Hier in Barcelona gibt es zwei offiziellen Sprachen, Katalanisch und Spanisch. Normalerweise benutze ich mehr Katalanisch und Spanisch als Kroatisch und Serbisch...
Wie ist bei dir? Ich habe gelesen dass deine Mutter Sprache Uzbek ist, aber du wohnst in Deutschland. Welche Sprache sprichts du besser? Kannst du auch Russisch sprechen? War das die zweite Sprache in Uzbekistan?
Übrigens du sprichst sehr gut Spanisch. Wenn du Fragen über Spanisch hast, frag mich darüber.

CorazonMonday 17th of January 2005 12:27:07 AM
Una sorpresa nueva! - Hola Goran,
Que sorpresa! Tu Aleman es muy bien. Creo que eso es que tu profescion.
Mi idioma nativa es uzbek(solamente :)).
En Alemania, mi idoma del trabajo es ingles, pero se debe poder hablar aleman para vivir en Alemania. No hay tanto ocasion con solamente el idoma inglesa. Hablo ruso tambien y si, tienes razon, el idoma ruso es el segundo idioma en Uzbequistan.
A veces, mis amigos preguntan que que idoma yo prifiero hablar? :) Ninguna duda que mi idoma nativa, Uzbek.. pero no este muy popular, aunque muy bonito :)

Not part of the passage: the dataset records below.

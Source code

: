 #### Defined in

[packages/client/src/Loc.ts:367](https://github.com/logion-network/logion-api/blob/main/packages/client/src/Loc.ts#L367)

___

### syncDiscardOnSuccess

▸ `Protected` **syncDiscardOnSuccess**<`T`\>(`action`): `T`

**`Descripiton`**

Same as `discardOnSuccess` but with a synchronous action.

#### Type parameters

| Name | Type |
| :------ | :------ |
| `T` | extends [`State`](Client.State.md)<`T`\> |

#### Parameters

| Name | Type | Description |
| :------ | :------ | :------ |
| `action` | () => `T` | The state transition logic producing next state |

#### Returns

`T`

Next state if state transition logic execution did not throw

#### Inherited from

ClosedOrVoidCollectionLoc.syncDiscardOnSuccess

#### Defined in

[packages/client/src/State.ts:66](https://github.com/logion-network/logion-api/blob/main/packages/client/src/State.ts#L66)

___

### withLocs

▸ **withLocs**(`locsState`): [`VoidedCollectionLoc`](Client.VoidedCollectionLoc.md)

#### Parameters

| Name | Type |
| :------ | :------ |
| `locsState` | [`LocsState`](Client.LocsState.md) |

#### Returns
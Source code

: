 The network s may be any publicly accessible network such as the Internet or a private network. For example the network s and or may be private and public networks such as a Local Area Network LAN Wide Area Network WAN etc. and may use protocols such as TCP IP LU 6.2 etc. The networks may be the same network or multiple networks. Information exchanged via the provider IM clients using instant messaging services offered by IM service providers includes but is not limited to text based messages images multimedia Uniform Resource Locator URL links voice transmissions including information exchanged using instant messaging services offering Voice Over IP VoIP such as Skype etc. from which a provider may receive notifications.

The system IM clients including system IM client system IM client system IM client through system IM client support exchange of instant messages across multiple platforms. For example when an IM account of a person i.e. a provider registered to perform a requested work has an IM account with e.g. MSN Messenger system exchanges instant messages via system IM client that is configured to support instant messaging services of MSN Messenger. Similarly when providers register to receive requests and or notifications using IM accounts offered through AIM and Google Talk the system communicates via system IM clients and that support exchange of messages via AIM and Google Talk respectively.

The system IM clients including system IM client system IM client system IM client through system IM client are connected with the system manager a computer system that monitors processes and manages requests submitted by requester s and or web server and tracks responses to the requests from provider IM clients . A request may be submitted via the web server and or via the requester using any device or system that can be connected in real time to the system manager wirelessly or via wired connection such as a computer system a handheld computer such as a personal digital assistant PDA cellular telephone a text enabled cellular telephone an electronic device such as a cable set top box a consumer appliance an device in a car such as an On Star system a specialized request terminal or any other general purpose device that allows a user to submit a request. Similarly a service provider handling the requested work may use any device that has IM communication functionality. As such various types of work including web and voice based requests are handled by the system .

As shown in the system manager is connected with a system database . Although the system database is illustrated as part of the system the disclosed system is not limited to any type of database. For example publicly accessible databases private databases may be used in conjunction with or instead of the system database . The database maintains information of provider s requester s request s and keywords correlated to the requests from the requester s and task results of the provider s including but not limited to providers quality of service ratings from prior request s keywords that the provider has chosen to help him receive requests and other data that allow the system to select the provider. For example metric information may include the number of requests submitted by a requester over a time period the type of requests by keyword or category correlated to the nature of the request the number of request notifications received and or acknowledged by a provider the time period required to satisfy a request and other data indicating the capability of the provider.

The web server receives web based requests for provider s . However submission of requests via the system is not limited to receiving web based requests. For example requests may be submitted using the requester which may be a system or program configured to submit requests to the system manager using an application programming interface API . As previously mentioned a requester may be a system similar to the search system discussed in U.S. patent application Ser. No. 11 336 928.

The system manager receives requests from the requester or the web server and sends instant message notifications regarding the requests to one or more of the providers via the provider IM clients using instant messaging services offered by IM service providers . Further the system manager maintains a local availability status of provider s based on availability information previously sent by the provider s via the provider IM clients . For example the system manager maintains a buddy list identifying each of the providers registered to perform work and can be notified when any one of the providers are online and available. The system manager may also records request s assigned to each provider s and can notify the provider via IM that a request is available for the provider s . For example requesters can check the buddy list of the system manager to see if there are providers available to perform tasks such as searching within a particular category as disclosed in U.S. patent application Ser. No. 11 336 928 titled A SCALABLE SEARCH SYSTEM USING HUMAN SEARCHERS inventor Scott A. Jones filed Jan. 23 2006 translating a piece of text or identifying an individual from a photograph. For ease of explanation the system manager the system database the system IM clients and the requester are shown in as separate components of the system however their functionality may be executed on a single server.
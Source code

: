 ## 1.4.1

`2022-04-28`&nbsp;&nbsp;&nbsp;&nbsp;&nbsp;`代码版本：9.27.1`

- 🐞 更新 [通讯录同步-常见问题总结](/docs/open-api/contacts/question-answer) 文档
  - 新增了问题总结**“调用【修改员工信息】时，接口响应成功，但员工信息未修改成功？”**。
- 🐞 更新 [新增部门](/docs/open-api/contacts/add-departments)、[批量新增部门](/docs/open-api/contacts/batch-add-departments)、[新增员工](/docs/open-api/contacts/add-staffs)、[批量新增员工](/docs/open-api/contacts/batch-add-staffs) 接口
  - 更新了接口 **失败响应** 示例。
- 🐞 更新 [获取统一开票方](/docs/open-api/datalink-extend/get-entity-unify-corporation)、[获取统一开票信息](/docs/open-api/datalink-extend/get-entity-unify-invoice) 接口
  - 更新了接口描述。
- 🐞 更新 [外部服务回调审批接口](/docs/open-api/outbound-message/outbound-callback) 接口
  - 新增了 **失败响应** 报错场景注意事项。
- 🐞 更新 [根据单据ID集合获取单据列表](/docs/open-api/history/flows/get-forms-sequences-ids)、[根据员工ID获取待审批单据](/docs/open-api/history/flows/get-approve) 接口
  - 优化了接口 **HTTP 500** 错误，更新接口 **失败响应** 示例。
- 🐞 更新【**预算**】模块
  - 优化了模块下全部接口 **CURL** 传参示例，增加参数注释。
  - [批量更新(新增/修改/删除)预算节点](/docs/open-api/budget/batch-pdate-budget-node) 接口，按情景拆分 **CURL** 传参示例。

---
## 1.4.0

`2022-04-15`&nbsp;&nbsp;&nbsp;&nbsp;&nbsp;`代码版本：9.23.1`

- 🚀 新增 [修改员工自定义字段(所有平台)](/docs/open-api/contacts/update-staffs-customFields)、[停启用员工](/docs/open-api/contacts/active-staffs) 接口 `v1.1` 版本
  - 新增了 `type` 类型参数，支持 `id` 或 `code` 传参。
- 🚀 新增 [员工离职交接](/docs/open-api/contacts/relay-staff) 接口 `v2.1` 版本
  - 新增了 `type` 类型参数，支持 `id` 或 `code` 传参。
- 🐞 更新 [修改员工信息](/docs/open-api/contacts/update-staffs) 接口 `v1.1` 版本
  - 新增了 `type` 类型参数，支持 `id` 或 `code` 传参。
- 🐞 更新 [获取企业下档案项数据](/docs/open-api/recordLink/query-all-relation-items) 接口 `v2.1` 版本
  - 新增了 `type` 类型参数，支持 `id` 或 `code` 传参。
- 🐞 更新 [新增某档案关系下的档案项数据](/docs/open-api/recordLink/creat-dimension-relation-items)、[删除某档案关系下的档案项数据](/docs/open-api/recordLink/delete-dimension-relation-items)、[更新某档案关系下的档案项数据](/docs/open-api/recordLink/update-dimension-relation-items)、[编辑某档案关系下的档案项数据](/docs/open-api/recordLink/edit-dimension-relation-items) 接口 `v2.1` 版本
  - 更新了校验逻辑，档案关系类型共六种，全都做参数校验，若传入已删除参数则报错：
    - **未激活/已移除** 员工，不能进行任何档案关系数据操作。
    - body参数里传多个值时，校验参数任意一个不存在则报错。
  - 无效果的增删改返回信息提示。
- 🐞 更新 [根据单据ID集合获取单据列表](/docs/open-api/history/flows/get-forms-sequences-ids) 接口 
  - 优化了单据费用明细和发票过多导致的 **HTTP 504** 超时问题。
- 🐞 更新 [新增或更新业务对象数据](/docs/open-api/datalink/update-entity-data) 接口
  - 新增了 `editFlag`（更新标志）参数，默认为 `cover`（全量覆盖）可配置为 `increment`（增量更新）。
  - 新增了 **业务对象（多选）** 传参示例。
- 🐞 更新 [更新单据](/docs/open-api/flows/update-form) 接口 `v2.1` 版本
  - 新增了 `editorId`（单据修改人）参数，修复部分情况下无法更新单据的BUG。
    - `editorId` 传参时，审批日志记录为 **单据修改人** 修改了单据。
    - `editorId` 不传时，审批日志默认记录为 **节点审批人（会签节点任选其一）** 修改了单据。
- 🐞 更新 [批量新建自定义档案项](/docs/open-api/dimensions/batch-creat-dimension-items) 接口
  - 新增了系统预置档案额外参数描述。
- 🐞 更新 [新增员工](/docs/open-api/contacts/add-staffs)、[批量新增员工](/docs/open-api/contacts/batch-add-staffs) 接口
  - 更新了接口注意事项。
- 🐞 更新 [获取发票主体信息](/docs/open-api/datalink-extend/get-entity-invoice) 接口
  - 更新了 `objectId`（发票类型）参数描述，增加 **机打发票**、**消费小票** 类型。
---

P.S. Ich wurde sagen dass du mehr als 2 Muttersprachen hast :)

Muchas gracias y seguimos el contacto,

saludos de

GoranBcnMonday 17th of January 2005 12:52:24 AM
- Gracias :), el alemán lo he aprendido en la escuela oficial de idiomas, pero nunca he estado en Alemania.
En cuanto a lo que decías del italiano, pues, para los españoles es más o menos fácil entender el italiano porque son lenguas bastante parecidas. Pero sabiendo el catalán es aún más fácil entenderlo y hablarlo porque el catalán es como una mezcla entre el español, francés, italiano y el portugués.